I need to copy data from S3 to EMR in AWS. Can someone please let me know which component I can use to write data to EMR? I am using Talend Studio as part of the Data Management Platform.
If we understand your requirement very well, you can use tS3Get component to retrieve a file from Amazon S3.
The work flow should be:tS3Connection-->tS3Get(retrieve files frm s3 to local)-->tfileunarchive(unzip your file)-->EMR cluster(amazon EMR). Let us know if it is Ok with you.
Thanks for the response.
We don't really have a need to download files locally. Is it possible to push data from S3 to EMR directly?

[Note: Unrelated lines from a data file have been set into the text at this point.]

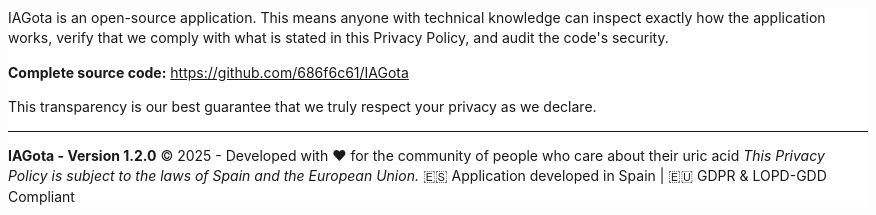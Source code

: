 IAGota is an open-source application. This means anyone with technical knowledge can inspect exactly how the application works, verify that we comply with what is stated in this Privacy Policy, and audit the code's security.

**Complete source code:** https://github.com/686f6c61/IAGota

This transparency is our best guarantee that we truly respect your privacy as we declare.

---

**IAGota - Version 1.2.0**
© 2025 - Developed with ❤️ for the community of people who care about their uric acid
*This Privacy Policy is subject to the laws of Spain and the European Union.*
🇪🇸 Application developed in Spain | 🇪🇺 GDPR & LOPD-GDD Compliant
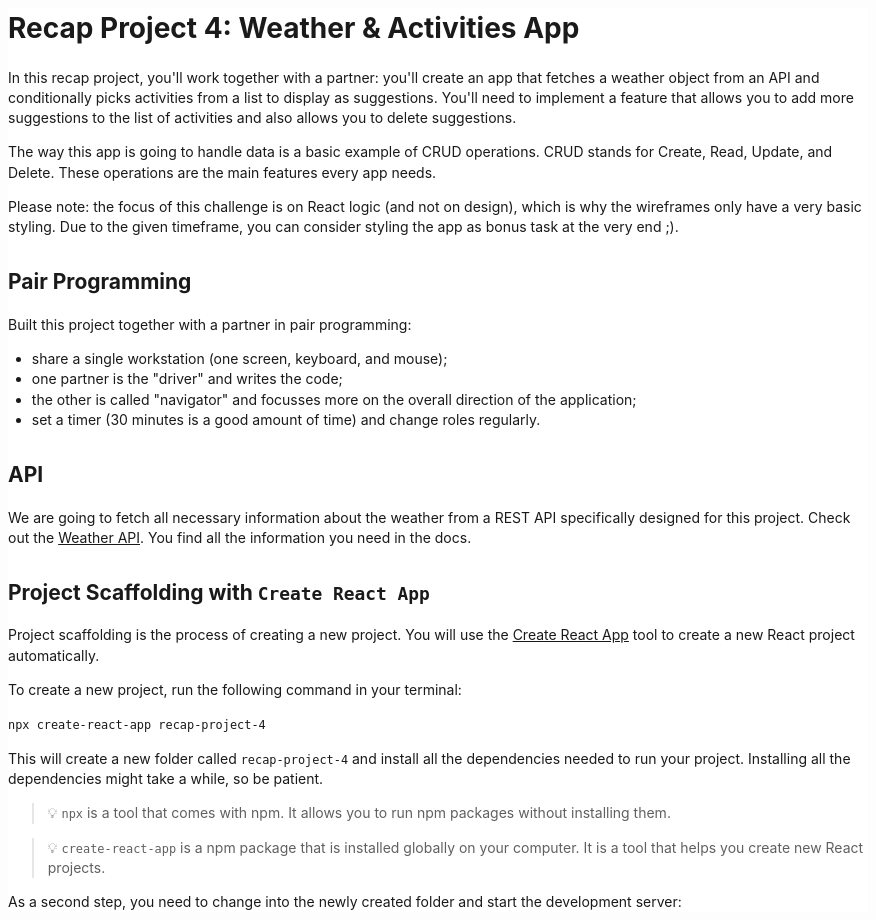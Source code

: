 # Recap Project 4: Weather & Activities App

In this recap project, you'll work together with a partner: you'll create an app that fetches a
weather object from an API and conditionally picks activities from a list to display as suggestions.
You'll need to implement a feature that allows you to add more suggestions to the list of activities
and also allows you to delete suggestions.

The way this app is going to handle data is a basic example of CRUD operations. CRUD stands for
Create, Read, Update, and Delete. These operations are the main features every app needs.

Please note: the focus of this challenge is on React logic (and not on design), which is why the
wireframes only have a very basic styling. Due to the given timeframe, you can consider styling the
app as bonus task at the very end ;).

## Pair Programming

Built this project together with a partner in pair programming:

- share a single workstation (one screen, keyboard, and mouse);
- one partner is the "driver" and writes the code;
- the other is called "navigator" and focusses more on the overall direction of the application;
- set a timer (30 minutes is a good amount of time) and change roles regularly.

## API

We are going to fetch all necessary information about the weather from a REST API specifically
designed for this project. Check out the [Weather API](https://example-apis.vercel.app/). You find
all the information you need in the docs.

## Project Scaffolding with `Create React App`

Project scaffolding is the process of creating a new project. You will use the
[Create React App](https://create-react-app.dev/docs/getting-started) tool to create a new React
project automatically.

To create a new project, run the following command in your terminal:

```bash
npx create-react-app recap-project-4
```

This will create a new folder called `recap-project-4` and install all the dependencies needed to run your project. Installing all the dependencies might take a while, so be patient.

> 💡 `npx` is a tool that comes with npm. It allows you to run npm packages without installing them.

> 💡 `create-react-app` is a npm package that is installed globally on your computer. It is a tool that helps you create new React projects.

As a second step, you need to change into the newly created folder and start the development server:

Also, in your proposed solution, which component handles the final (EMR cluster) step? The only EMR components that I see are "tAmazonEMRResize", "tAmazonEMRListInstaces", and "tAmazonEMRManage".
So far, talend don't support for transferring data by air. You have to download files locally and then push data to EMR
You can get Amazon EMR distribution from hadoop component.
Please take a look at my screenshot.
Thanks for the response. However, it looks like we need to have a subscription to one of the Talend solutions with big data and our subscription is for Talend Data Management Platform 6.2.1. So, does this mean we won't be able to connect to Amazon EMR using the components that we have access to?
The tHDFSOutput component can be available in talend open studio for bigdata.
So far, there is no specific component for AWS EMR Output.